By Will Wade
The company is spinning off its panel production operations into a new company, Maxeon Solar, that will be based in Singapore with factories in France, Malaysia, Mexico and the Philippines, according to a statement Monday. As part of the deal, a Chinese supplier of silicon wafers will make a $298 million equity investment, valuing Maxeon at $1.03 billion.
SunPower described the move as a natural evolution of the maturing solar business. Panel makers once had to help create their own market by installing the equipment they manufactured. Now the market is big enough for companies to specialize in one or the other. First Solar Inc., the largest U.S. panel maker, walked away in September from the business of building solar farms to focus on manufacturing. SunPower is moving in the opposite direction.
Read More: First Solar Getting Out of the Business of Building Solar Farms
“As the industry gets bigger, you get companies that specialize,” SunPower Chief Executive Officer Tom Werner said in an interview. “It’s part of the mainstreaming of solar.”
The spin-off means the U.S. is losing a major panel maker just as U.S. President Donald Trump tries to preserve solar manufacturing jobs at home. The Trump administration imposed tariffs on solar equipment imports last year in an effort to provide domestic manufacturers with a level playing field. SunPower had won an exemption to the duties for the panels it made overseas because of the premium, high-efficiency nature of its products.
Werner will continue to run SunPower, based in San Jose, and hold onto a small panel factory in Oregon.
Jeff Waters, who leads SunPower’s technologies business unit, will become CEO of Maxeon, after the tax-free spin-off is complete in the second quarter.
SunPower panels are known for being the most efficient in the industry, able to convert more of the energy in sunlight into electricity. That can give its panels an advantage for space-constrained installations like rooftops, though they can also be more expensive than rivals’ products.
Tianjin Zhonghuan Semiconductor Co. will own almost 29% of Maxeon after its equity investment, and existing SunPower shareholders will own the rest. SunPower is majority-owned by the French oil giant Total SA. Shares rose 1.2% to close at $8.47 in New York Monday.
In the early days of renewable energy, SunPower and First Solar both built and sold some of the biggest U.S. solar farms. That strategy was born in part by a need for the panel producers to create markets for their products, according to Pavel Molchanov, an analyst with Raymond James & Associates.
Renewables have become more common since then, and the price for solar panels has plunged. Companies are now choosing to specialize in an effort to find an edge over their rivals. “The one-stop-shop of 10 years ago is largely in the rear-view mirror,” Molchanov said.
First Solar sees that edge in manufacturing. It rolled out its flagship Series 6 product and just started production at a new $1 billion factory in Ohio. In September, the company said it would move away from building power plants.
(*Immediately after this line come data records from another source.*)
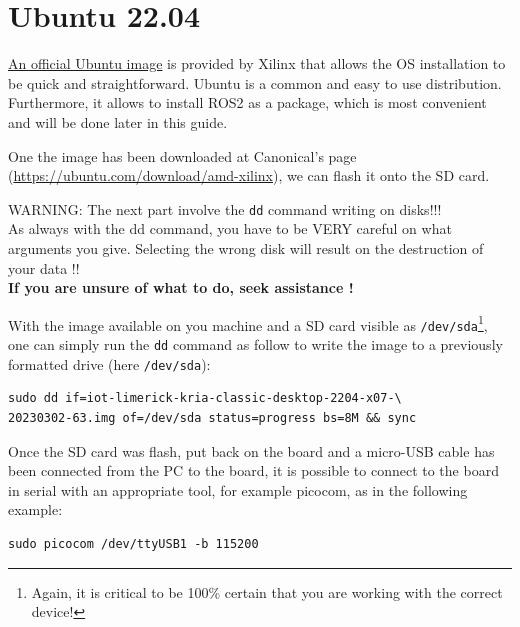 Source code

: \documentclass[10pt]{article}
\begin{document}
\section{Ubuntu 22.04}
\label{sec:ubuntu-22.04}
\href{https://ubuntu.com/download/amd-xilinx}{An official Ubuntu image} is provided by Xilinx that allows the OS installation to be quick and
straightforward. Ubuntu is a common and easy to use distribution. Furthermore, it allows to install ROS2 as a package, which is most convenient
and will be done later in this guide.

One the image has been downloaded at Canonical's page (\url{https://ubuntu.com/download/amd-xilinx}), we can flash it onto the SD card.

\begin{tcolorbox}[colback=red!5!white,colframe=red!75!black]
  WARNING: The next part involve the \verb|dd| command writing on disks!!! \\
  As always with the dd command, you have to be VERY careful on what arguments you give. Selecting the wrong disk will result on the destruction of your data !! \\
  \textbf{If you are unsure of what to do, seek assistance !}
\end{tcolorbox}


With the image available on you machine and a SD card visible as \verb|/dev/sda|\footnote{Again, it is critical to be 100\% certain that you are working with the correct device!}, one can simply run the \verb|dd| command as follow to write the image to a previously formatted drive (here \verb|/dev/sda|):
\begin{tcolorbox}
\begin{verbatim}
sudo dd if=iot-limerick-kria-classic-desktop-2204-x07-\
20230302-63.img of=/dev/sda status=progress bs=8M && sync
\end{verbatim}
\end{tcolorbox}

Once the SD card was flash, put back on the board and a micro-USB cable has been connected from the PC to the board, it is possible to
connect to the board in serial with an appropriate tool, for example picocom, as in the following example:
\begin{tcolorbox}
\begin{verbatim}
sudo picocom /dev/ttyUSB1 -b 115200
\end{verbatim}
\end{tcolorbox}
\end{document}
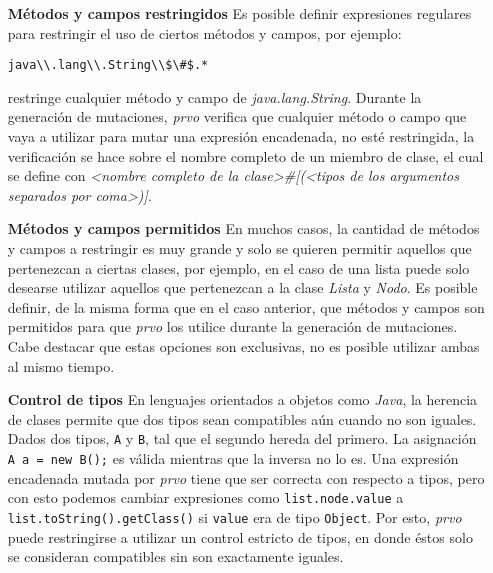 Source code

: \begin{enumerate}[leftmargin=.75cm,align=left]
	\item[\textbf{M\'etodos y campos restringidos}] Es posible definir expresiones regulares para restringir el uso de ciertos m\'etodos y campos, por ejemplo:
	\begin{lstlisting}[mathescape=true]
	java\\.lang\\.String\\$\#$.*
	\end{lstlisting}
	restringe cualquier m\'etodo y campo de \emph{java.lang.String}. Durante la generaci\'on de mutaciones, \emph{prvo} verifica que cualquier m\'etodo o campo que vaya a utilizar para mutar una expresi\'on encadenada, no est\'e restringida, la verificaci\'on se hace sobre el nombre completo de un miembro de clase, el cual se define con \emph{<nombre completo de la clase>\#<nombre del miembro>[(<tipos de los argumentos separados por coma>)]}.
	
	\item[\textbf{M\'etodos y campos permitidos}] En muchos casos, la cantidad de m\'etodos y campos a restringir es muy grande y solo se quieren permitir aquellos que pertenezcan a ciertas clases, por ejemplo, en el caso de una lista puede solo desearse utilizar aquellos que pertenezcan a la clase \emph{Lista} y \emph{Nodo}. Es posible definir, de la misma forma que en el caso anterior, que m\'etodos y campos son permitidos para que \emph{prvo} los utilice durante la generaci\'on de mutaciones. Cabe destacar que estas opciones son exclusivas, no es posible utilizar ambas al mismo tiempo.
	
	\item[\textbf{Control de tipos}] En lenguajes orientados a objetos como \emph{Java}, la herencia de clases permite que dos tipos sean compatibles a\'un cuando no son iguales. Dados dos tipos, \texttt{A} y \texttt{B}, tal que el segundo hereda del primero. La asignaci\'on \lstinline|A a = new B();| es v\'alida mientras que la inversa no lo es. Una expresi\'on encadenada mutada por \emph{prvo} tiene que ser correcta con respecto a tipos, pero con esto podemos cambiar expresiones como \lstinline|list.node.value| a \lstinline|list.toString().getClass()| si \texttt{value} era de tipo \texttt{Object}. Por esto, \emph{prvo} puede restringirse a utilizar un control estricto de tipos, en donde \'estos solo se consideran compatibles sin son exactamente iguales.
	

\end{enumerate}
SunPower said it will focus on installing residential and commercial rooftop solar projects. It’s already one of the biggest suppliers, competing against Sunrun Inc., Vivint Solar Inc and Tesla Inc.’s energy unit. That market is expected to grow after a California law that requires solar panels on most new houses takes effect in January, and Werner said he has deals to supply 18 major home builders.